◆ Problem:
This exercise calls for copying every line below that holds the word "score".

Dataset entries
——————
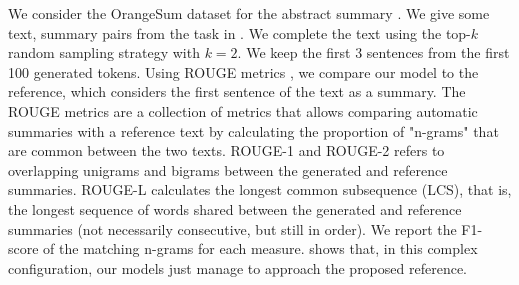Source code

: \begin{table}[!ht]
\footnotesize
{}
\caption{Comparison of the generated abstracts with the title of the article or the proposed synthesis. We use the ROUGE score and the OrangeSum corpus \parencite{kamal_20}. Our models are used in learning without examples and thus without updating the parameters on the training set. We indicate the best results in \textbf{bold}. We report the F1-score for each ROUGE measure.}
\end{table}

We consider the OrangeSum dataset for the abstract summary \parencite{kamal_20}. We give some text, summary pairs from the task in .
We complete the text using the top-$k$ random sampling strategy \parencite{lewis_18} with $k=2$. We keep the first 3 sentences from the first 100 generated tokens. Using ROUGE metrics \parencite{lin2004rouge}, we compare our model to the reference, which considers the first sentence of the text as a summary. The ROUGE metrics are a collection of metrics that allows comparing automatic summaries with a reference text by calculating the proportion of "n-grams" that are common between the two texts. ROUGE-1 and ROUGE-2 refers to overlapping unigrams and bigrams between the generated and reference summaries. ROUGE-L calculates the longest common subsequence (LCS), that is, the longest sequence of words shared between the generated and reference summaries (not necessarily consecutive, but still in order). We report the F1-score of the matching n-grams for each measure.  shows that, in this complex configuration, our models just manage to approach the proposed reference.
——————
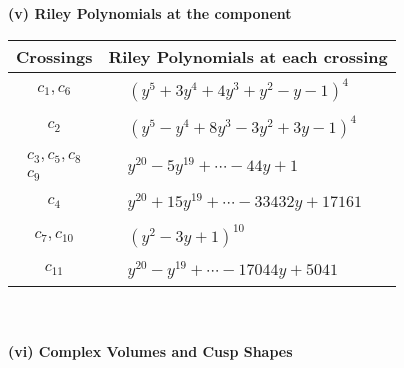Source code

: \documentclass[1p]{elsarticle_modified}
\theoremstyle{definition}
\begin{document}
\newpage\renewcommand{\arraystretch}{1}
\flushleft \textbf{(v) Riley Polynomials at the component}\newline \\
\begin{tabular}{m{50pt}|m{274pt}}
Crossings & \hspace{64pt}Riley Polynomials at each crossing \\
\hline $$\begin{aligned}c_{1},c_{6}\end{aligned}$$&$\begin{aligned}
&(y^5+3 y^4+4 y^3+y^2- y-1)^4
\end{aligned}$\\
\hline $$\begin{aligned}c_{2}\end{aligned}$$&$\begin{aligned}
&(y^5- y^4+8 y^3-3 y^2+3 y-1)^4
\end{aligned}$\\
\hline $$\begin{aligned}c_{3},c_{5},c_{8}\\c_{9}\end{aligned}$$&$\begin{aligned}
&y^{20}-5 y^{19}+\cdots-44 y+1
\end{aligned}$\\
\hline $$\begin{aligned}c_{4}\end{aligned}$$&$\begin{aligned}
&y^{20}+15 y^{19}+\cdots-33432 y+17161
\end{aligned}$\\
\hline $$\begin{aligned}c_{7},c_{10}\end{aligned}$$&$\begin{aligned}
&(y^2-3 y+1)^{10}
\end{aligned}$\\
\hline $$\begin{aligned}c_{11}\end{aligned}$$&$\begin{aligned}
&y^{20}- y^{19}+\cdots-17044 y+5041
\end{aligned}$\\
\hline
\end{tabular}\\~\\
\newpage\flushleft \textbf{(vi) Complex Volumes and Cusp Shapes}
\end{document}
——————
◆ Solved problem:
\caption{Comparison of the generated abstracts with the title of the article or the proposed synthesis. We use the ROUGE score and the OrangeSum corpus \parencite{kamal_20}. Our models are used in learning without examples and thus without updating the parameters on the training set. We indicate the best results in \textbf{bold}. We report the F1-score for each ROUGE measure.}
We complete the text using the top-$k$ random sampling strategy \parencite{lewis_18} with $k=2$. We keep the first 3 sentences from the first 100 generated tokens. Using ROUGE metrics \parencite{lin2004rouge}, we compare our model to the reference, which considers the first sentence of the text as a summary. The ROUGE metrics are a collection of metrics that allows comparing automatic summaries with a reference text by calculating the proportion of "n-grams" that are common between the two texts. ROUGE-1 and ROUGE-2 refers to overlapping unigrams and bigrams between the generated and reference summaries. ROUGE-L calculates the longest common subsequence (LCS), that is, the longest sequence of words shared between the generated and reference summaries (not necessarily consecutive, but still in order). We report the F1-score of the matching n-grams for each measure.  shows that, in this complex configuration, our models just manage to approach the proposed reference.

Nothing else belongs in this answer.